◆ Work instruction
Extract the run of lines that starts at the top of the records below and ends at the line with "## Contribution", keeping both ends and excluding pictures.

Segment Open

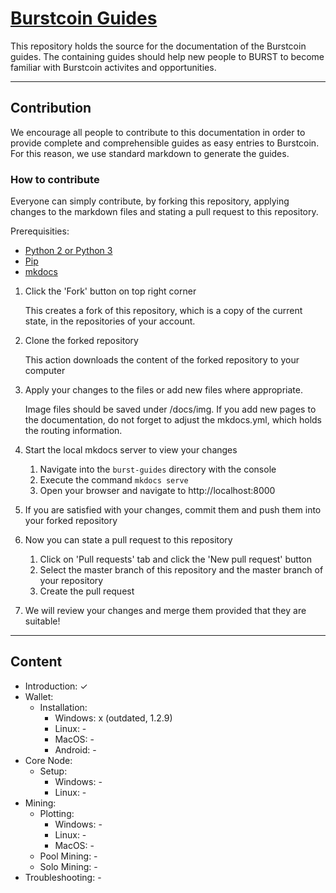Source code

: # [Burstcoin Guides](https://poc-consortium.github.io/burstcoin-guides/)

This repository holds the source for the documentation of the Burstcoin guides. The containing guides should help new people to BURST to become familiar with Burstcoin activites and opportunities.

<hr>

## Contribution

We encourage all people to contribute to this documentation in order to provide complete and comprehensible guides as easy entries to Burstcoin. For this reason, we use standard markdown to generate the guides. 

### How to contribute

Everyone can simply contribute, by forking this repository, applying changes to the markdown files and stating a pull request to this repository.

Prerequisities:
* [Python 2 or Python 3](https://www.python.org/downloads/)
* [Pip](https://pip.pypa.io/en/stable/installing/)
* [mkdocs](http://www.mkdocs.org/#installation)

1. Click the 'Fork' button on top right corner
   
   This creates a fork of this repository, which is a copy of the current state, in the repositories of your account.
   
2. Clone the forked repository

   This action downloads the content of the forked repository to your computer
   
3. Apply your changes to the files or add new files where appropriate.

   Image files should be saved under /docs/img. If you add new pages to the documentation, do not forget to adjust the mkdocs.yml, which holds the routing information.
   
4. Start the local mkdocs server to view your changes
    1. Navigate into the `burst-guides` directory with the console
    2. Execute the command `mkdocs serve`
    3. Open your browser and navigate to http://localhost:8000
    
5. If you are satisfied with your changes, commit them and push them into your forked repository
6. Now you can state a pull request to this repository
    1. Click on 'Pull requests' tab and click the 'New pull request' button
    2. Select the master branch of this repository and the master branch of your repository
    3. Create the pull request
    
7. We will review your changes and merge them provided that they are suitable!

<hr>

## Content

  - Introduction: ✓ 
  - Wallet:
    - Installation:
      - Windows: x (outdated, 1.2.9)
      - Linux: -
      - MacOS: -
      - Android: -
  - Core Node:
    - Setup:
      - Windows: -
      - Linux: -
  - Mining:
    - Plotting:
      - Windows: -
      - Linux: -
      - MacOS: -
    - Pool Mining: -
    - Solo Mining: -
  - Troubleshooting: -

Segment Closed

◆ Exercise answer
Source code

: # [Burstcoin Guides](https://poc-consortium.github.io/burstcoin-guides/)

This repository holds the source for the documentation of the Burstcoin guides. The containing guides should help new people to BURST to become familiar with Burstcoin activites and opportunities.

<hr>

## Contribution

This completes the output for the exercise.